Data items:
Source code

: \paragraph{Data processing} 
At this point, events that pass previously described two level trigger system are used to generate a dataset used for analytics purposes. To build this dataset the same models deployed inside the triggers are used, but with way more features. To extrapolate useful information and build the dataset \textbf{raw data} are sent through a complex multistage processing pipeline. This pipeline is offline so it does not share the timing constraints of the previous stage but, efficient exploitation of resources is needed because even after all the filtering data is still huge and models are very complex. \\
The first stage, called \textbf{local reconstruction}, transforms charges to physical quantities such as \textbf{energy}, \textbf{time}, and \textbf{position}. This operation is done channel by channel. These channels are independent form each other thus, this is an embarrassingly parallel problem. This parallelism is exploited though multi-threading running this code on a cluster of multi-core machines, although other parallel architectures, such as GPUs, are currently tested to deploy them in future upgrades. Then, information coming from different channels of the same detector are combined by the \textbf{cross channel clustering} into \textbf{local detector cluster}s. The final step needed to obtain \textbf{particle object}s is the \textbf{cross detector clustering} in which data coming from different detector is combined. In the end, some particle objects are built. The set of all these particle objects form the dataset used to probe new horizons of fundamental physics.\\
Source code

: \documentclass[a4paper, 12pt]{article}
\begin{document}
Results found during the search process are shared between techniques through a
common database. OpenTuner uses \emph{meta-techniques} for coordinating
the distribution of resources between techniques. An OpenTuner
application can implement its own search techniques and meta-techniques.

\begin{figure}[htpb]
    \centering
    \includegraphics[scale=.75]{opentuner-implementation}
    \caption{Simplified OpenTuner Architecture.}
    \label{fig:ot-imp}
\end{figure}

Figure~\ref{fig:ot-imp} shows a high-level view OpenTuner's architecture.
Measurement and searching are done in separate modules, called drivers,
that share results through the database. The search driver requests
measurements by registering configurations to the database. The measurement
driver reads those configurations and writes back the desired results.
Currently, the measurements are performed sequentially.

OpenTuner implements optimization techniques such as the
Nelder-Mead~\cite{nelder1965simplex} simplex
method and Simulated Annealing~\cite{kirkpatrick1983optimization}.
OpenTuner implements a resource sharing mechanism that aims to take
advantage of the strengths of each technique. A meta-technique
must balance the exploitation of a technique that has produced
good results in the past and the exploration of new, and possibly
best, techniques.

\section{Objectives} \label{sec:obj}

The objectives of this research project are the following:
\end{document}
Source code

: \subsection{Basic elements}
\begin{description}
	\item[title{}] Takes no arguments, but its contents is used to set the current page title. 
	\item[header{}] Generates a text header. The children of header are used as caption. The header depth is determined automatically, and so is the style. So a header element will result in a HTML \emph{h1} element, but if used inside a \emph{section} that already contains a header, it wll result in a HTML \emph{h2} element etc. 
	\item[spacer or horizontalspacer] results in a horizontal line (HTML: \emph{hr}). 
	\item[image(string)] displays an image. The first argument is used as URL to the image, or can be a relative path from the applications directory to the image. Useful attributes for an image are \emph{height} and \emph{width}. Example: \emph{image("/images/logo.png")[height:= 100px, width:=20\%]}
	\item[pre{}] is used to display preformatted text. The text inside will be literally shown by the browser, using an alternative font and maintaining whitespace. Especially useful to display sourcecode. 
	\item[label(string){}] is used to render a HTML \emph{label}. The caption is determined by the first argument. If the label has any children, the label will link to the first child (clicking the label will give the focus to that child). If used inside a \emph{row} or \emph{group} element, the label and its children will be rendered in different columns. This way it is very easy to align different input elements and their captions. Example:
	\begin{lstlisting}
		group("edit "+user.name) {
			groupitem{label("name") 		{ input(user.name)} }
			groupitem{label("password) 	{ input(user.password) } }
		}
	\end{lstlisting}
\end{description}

## INSTRUCTIONS TO FOLLOW
Copy every line from the records above that contains the word "implements".

## EXERCISE RESULT
OpenTuner implements optimization techniques such as the
OpenTuner implements a resource sharing mechanism that aims to take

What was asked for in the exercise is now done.